[[ SUPPLIED DATA, beginning ]]

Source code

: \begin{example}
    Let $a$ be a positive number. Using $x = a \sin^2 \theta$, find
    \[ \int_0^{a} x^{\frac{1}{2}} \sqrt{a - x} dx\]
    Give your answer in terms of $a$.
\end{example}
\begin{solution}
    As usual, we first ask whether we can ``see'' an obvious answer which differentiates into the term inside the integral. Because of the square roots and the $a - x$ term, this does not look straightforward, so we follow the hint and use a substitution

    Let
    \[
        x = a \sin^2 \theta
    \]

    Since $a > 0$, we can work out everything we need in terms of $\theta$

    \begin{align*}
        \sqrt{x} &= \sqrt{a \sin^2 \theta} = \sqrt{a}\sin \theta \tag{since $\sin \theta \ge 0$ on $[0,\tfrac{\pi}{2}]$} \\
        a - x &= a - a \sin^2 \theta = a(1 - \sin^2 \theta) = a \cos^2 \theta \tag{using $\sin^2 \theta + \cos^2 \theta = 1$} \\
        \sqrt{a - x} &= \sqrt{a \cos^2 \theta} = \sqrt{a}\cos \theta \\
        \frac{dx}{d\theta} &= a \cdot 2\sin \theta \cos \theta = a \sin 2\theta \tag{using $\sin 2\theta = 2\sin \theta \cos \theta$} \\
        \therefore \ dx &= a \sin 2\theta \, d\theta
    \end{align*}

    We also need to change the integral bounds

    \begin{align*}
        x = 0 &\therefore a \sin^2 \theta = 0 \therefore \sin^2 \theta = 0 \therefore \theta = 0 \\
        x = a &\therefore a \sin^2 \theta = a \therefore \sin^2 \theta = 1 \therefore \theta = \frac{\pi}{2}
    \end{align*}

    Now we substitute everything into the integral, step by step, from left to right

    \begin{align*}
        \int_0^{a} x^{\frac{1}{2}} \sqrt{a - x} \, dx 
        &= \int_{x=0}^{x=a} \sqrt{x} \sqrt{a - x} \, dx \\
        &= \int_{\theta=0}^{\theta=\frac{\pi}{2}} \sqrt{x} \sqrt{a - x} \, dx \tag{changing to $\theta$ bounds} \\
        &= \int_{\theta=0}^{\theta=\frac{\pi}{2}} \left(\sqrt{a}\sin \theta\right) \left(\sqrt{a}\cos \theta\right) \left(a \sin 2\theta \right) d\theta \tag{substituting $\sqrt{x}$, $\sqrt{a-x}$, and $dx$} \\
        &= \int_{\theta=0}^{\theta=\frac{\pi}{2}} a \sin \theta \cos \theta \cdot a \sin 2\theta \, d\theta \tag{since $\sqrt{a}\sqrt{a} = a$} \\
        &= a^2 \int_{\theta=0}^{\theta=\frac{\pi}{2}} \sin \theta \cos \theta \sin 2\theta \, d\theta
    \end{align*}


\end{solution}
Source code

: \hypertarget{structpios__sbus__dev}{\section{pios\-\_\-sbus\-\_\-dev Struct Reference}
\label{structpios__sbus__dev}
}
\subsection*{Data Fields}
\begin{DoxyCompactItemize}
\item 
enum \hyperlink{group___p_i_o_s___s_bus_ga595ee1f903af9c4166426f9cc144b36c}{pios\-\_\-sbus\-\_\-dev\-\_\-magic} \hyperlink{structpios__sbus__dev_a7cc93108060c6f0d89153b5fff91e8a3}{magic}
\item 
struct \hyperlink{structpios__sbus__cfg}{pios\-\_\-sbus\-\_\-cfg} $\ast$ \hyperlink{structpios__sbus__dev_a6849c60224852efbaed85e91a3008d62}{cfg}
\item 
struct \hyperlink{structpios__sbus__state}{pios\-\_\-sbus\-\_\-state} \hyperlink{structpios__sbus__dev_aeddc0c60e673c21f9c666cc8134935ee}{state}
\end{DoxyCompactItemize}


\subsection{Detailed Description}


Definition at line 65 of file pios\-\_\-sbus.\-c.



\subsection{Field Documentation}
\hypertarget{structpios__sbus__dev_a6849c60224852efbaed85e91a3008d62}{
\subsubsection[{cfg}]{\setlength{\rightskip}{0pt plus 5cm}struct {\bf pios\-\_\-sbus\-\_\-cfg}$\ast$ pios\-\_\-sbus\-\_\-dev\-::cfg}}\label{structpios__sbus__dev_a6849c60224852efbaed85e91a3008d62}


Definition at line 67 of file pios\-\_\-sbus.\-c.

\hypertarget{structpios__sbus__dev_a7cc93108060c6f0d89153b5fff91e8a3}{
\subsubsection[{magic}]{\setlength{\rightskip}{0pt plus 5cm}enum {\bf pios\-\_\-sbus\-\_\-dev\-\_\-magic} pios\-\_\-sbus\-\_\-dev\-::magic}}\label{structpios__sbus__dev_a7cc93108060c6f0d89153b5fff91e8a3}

[[ SUPPLIED DATA, end ]]

> [PROBLEM TO SOLVE]:
Your task is to copy every record exactly.

> [EXPECTED ANSWER]:
Source code

: \begin{example}
    Let $a$ be a positive number. Using $x = a \sin^2 \theta$, find
    \[ \int_0^{a} x^{\frac{1}{2}} \sqrt{a - x} dx\]
    Give your answer in terms of $a$.
\end{example}
\begin{solution}
    As usual, we first ask whether we can ``see'' an obvious answer which differentiates into the term inside the integral. Because of the square roots and the $a - x$ term, this does not look straightforward, so we follow the hint and use a substitution

    Let
    \[
        x = a \sin^2 \theta
    \]

    Since $a > 0$, we can work out everything we need in terms of $\theta$

    \begin{align*}
        \sqrt{x} &= \sqrt{a \sin^2 \theta} = \sqrt{a}\sin \theta \tag{since $\sin \theta \ge 0$ on $[0,\tfrac{\pi}{2}]$} \\
        a - x &= a - a \sin^2 \theta = a(1 - \sin^2 \theta) = a \cos^2 \theta \tag{using $\sin^2 \theta + \cos^2 \theta = 1$} \\
        \sqrt{a - x} &= \sqrt{a \cos^2 \theta} = \sqrt{a}\cos \theta \\
        \frac{dx}{d\theta} &= a \cdot 2\sin \theta \cos \theta = a \sin 2\theta \tag{using $\sin 2\theta = 2\sin \theta \cos \theta$} \\
        \therefore \ dx &= a \sin 2\theta \, d\theta
    \end{align*}

    We also need to change the integral bounds

    \begin{align*}
        x = 0 &\therefore a \sin^2 \theta = 0 \therefore \sin^2 \theta = 0 \therefore \theta = 0 \\
        x = a &\therefore a \sin^2 \theta = a \therefore \sin^2 \theta = 1 \therefore \theta = \frac{\pi}{2}
    \end{align*}

    Now we substitute everything into the integral, step by step, from left to right

    \begin{align*}
        \int_0^{a} x^{\frac{1}{2}} \sqrt{a - x} \, dx 
        &= \int_{x=0}^{x=a} \sqrt{x} \sqrt{a - x} \, dx \\
        &= \int_{\theta=0}^{\theta=\frac{\pi}{2}} \sqrt{x} \sqrt{a - x} \, dx \tag{changing to $\theta$ bounds} \\
        &= \int_{\theta=0}^{\theta=\frac{\pi}{2}} \left(\sqrt{a}\sin \theta\right) \left(\sqrt{a}\cos \theta\right) \left(a \sin 2\theta \right) d\theta \tag{substituting $\sqrt{x}$, $\sqrt{a-x}$, and $dx$} \\
        &= \int_{\theta=0}^{\theta=\frac{\pi}{2}} a \sin \theta \cos \theta \cdot a \sin 2\theta \, d\theta \tag{since $\sqrt{a}\sqrt{a} = a$} \\
        &= a^2 \int_{\theta=0}^{\theta=\frac{\pi}{2}} \sin \theta \cos \theta \sin 2\theta \, d\theta
    \end{align*}


\end{solution}
Source code

: \hypertarget{structpios__sbus__dev}{\section{pios\-\_\-sbus\-\_\-dev Struct Reference}
\label{structpios__sbus__dev}
}
\subsection*{Data Fields}
\begin{DoxyCompactItemize}
\item 
enum \hyperlink{group___p_i_o_s___s_bus_ga595ee1f903af9c4166426f9cc144b36c}{pios\-\_\-sbus\-\_\-dev\-\_\-magic} \hyperlink{structpios__sbus__dev_a7cc93108060c6f0d89153b5fff91e8a3}{magic}
\item 
struct \hyperlink{structpios__sbus__cfg}{pios\-\_\-sbus\-\_\-cfg} $\ast$ \hyperlink{structpios__sbus__dev_a6849c60224852efbaed85e91a3008d62}{cfg}
\item 
struct \hyperlink{structpios__sbus__state}{pios\-\_\-sbus\-\_\-state} \hyperlink{structpios__sbus__dev_aeddc0c60e673c21f9c666cc8134935ee}{state}
\end{DoxyCompactItemize}


\subsection{Detailed Description}


Definition at line 65 of file pios\-\_\-sbus.\-c.



\subsection{Field Documentation}
\hypertarget{structpios__sbus__dev_a6849c60224852efbaed85e91a3008d62}{
\subsubsection[{cfg}]{\setlength{\rightskip}{0pt plus 5cm}struct {\bf pios\-\_\-sbus\-\_\-cfg}$\ast$ pios\-\_\-sbus\-\_\-dev\-::cfg}}\label{structpios__sbus__dev_a6849c60224852efbaed85e91a3008d62}


Definition at line 67 of file pios\-\_\-sbus.\-c.

\hypertarget{structpios__sbus__dev_a7cc93108060c6f0d89153b5fff91e8a3}{
\subsubsection[{magic}]{\setlength{\rightskip}{0pt plus 5cm}enum {\bf pios\-\_\-sbus\-\_\-dev\-\_\-magic} pios\-\_\-sbus\-\_\-dev\-::magic}}\label{structpios__sbus__dev_a7cc93108060c6f0d89153b5fff91e8a3}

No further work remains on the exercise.